Plain-text document sources:
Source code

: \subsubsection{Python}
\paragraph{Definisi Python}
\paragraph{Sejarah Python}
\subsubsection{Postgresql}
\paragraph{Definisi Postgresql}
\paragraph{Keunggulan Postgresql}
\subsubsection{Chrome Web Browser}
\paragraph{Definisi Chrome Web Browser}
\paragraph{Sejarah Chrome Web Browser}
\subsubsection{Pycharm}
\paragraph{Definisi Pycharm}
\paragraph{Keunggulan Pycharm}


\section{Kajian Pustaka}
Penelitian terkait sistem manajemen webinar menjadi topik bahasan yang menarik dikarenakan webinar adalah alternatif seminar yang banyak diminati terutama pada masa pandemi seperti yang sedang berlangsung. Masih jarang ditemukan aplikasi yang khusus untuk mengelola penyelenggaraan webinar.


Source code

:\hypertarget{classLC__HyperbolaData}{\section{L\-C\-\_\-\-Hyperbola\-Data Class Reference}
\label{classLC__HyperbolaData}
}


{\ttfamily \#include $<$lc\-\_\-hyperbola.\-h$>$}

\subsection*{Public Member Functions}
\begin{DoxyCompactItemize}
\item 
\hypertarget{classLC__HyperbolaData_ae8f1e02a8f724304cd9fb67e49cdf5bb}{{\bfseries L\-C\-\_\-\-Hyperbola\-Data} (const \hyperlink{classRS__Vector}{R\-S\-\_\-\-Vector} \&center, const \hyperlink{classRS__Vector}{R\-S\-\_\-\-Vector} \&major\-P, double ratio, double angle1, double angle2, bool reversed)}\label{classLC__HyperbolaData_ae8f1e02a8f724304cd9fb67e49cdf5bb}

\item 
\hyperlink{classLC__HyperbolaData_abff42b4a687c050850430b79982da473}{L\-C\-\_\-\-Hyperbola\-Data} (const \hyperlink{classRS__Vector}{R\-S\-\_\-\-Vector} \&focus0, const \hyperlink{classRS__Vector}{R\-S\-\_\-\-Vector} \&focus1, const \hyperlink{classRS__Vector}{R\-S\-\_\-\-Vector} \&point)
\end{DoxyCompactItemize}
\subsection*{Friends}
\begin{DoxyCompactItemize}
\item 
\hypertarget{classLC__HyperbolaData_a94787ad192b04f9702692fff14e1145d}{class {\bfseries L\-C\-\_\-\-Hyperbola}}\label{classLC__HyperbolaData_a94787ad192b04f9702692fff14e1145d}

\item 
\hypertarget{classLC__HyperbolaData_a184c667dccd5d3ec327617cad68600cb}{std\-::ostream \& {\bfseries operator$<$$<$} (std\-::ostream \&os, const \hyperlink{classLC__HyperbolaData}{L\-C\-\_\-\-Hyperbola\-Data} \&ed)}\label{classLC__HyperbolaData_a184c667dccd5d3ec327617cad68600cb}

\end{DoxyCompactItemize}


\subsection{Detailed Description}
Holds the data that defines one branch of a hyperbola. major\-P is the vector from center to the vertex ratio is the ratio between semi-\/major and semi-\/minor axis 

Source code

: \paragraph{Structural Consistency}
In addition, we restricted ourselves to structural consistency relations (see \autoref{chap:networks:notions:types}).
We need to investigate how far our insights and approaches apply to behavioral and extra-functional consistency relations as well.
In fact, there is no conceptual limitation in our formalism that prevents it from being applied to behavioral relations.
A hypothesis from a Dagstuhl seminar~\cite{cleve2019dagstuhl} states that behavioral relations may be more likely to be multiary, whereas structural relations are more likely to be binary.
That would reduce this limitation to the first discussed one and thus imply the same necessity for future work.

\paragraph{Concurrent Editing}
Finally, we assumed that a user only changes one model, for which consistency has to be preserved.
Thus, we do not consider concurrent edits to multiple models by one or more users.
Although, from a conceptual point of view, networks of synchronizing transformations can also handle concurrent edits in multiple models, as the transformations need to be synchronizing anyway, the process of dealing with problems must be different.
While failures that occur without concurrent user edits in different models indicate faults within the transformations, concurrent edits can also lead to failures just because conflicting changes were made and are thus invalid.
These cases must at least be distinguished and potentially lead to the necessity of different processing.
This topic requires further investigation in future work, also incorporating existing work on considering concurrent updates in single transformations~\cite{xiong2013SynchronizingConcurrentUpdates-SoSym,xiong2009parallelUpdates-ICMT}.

■ **TASK TO CARRY OUT**
What is needed is each line of the entries that contains the word "Python".

■ **RESPONSE AREA**
: \subsubsection{Python}
\paragraph{Definisi Python}
\paragraph{Sejarah Python}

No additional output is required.